Viele TV- und Radio-Sender setzen bei Gewinnspielen und interaktiven Aktionen häufig auf die Angebote großer, amerikanischer Internetzkonzerne wie Facebook oder Twitter. Ist es sinnvoll, die Zuschauer- und Hörerschaft in die Arme anderer Medienmarken zu treiben?
Dies ist im Kern nicht zwangsläufig schlecht. In vielen Fällen ist ein relativ großer Teil der Zuschauer- und Hörerschaft in der Regel ohnehin schon auf den verschiedenen Plattformen aktiv. Gewinnspiele und andere Aktionen, die z. B. auch über Facebook erreichbar sind, führen dann nicht zu einem Zuwachs an Neukunden für Facebook. Auf Grund der sehr hohen Reichweite vieler Social Media Plattformen, wie Facebook und Twitter, eignen sich diese insbesondere für Aktionen, deren Ziel es ist, die eigene Marke und / oder eigene Angebote bekannt zu machen. Man geht, vereinfacht gesprochen, dorthin, wo die Kunden bevorzugt unterwegs sind, da Social Media Plattformen zumindest für einen Teil der Zielgruppe vieler Medienunternehmen der präferierte Kommunikationskanal sind. Auch muss man bei der Abgrenzungsdiskussion zwischen Medienunternehmen und deren Kanälen aufpassen, dass man nicht in ein Schwarz-Weiß-Denken verfällt. Wir haben in der Regel den Zustand von Coopetition, d. h. der Mischung aus Kooperation und Wettbewerb zwischen Sendern und den großen Social Media Plattformen.

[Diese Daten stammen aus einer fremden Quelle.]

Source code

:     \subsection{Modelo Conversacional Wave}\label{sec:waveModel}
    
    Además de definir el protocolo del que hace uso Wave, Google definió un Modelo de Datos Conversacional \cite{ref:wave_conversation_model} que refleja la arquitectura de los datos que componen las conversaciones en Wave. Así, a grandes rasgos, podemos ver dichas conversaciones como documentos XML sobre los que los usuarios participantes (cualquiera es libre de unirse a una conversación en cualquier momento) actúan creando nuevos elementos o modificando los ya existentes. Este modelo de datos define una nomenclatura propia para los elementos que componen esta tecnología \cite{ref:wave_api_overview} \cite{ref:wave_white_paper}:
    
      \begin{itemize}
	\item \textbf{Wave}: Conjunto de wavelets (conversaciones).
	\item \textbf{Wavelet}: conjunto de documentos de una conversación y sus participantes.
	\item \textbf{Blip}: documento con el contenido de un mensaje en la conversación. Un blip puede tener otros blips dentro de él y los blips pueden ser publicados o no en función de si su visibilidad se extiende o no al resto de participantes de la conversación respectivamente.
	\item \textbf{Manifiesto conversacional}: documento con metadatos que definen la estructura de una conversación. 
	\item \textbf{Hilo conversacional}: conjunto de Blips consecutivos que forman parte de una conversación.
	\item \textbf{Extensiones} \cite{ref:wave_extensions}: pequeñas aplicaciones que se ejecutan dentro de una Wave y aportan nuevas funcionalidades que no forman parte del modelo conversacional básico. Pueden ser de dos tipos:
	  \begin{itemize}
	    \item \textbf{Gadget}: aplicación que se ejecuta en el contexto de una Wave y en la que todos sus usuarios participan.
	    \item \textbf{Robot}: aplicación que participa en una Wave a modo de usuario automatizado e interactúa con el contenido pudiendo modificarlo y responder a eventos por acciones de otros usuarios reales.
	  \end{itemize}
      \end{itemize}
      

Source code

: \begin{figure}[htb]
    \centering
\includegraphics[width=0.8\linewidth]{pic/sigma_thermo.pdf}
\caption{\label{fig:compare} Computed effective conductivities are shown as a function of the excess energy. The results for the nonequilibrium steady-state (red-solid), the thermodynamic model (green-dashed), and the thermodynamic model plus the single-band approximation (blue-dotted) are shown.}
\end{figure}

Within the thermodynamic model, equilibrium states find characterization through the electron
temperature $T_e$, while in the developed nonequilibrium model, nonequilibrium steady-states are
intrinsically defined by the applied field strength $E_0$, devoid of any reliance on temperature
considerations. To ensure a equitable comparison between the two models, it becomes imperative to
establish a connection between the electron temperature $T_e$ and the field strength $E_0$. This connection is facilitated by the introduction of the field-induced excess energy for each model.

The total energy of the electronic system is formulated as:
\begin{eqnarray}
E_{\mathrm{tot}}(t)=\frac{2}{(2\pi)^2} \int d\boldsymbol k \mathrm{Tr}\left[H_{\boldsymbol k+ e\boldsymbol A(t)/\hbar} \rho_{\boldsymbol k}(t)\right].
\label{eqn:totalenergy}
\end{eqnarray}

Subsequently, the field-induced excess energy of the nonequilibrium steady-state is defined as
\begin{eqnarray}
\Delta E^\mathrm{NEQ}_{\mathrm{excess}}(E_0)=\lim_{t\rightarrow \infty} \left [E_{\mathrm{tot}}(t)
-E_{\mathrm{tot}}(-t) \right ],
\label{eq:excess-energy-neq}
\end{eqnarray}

Auch Inhalte werden über die (sozialen) Plattformen vertrieben und erzielen oft sehr hohe Reichweiten, die nicht in die klassischen Quoten eingehen – Wie nützt das den Sendern?
Durch das Bereitstellen der Inhalte auf reichweitenstarken Plattformen kann zunächst eine hohe Bekanntheit für die eigenen Angebote erreicht werden. Im Idealfall erzeugen die Inhalte zudem Interaktionen, also eine intensive Auseinandersetzung der Nutzer mit den präsentierten Inhalten. Generell sollten Social Media Plattformen nicht nur als Kanäle zum „Ausspielen“ der eigenen Inhalte betrachtet werden. Dies ist ohnehin eine „Inside-Out“-Betrachtung, die für viele Medienunternehmen nicht hilfreich ist. Im Sinne des „Outside-In“-Ansatzes sollte es darum gehen, festzulegen, wie, wo und für welche Zielgruppen die eigenen Kompetenzen Nutzen stiften können. In diesem Zusammenhang haben sich Social Media Plattformen zu Suchmaschinen entwickelt, die häufig erst den Zugang zum redaktionellen Medieninhalt der Sender schaffen. Der Mediennutzer wird dabei nicht in einer Situation angesprochen, in der er sich bewusst zur Radio-/TV-Nutzung entschieden hat, sondern beim Streifzug der Nutzer durch die sozialen Medien liefert die Verlinkung auf die Inhalte der Sender den Verweis auf redaktionelle Inhalte. Entscheidende Aufgabe auf Senderseite ist es, dabei den Wert der redaktionellen Leistung und der eigenen Marke deutlich zu machen.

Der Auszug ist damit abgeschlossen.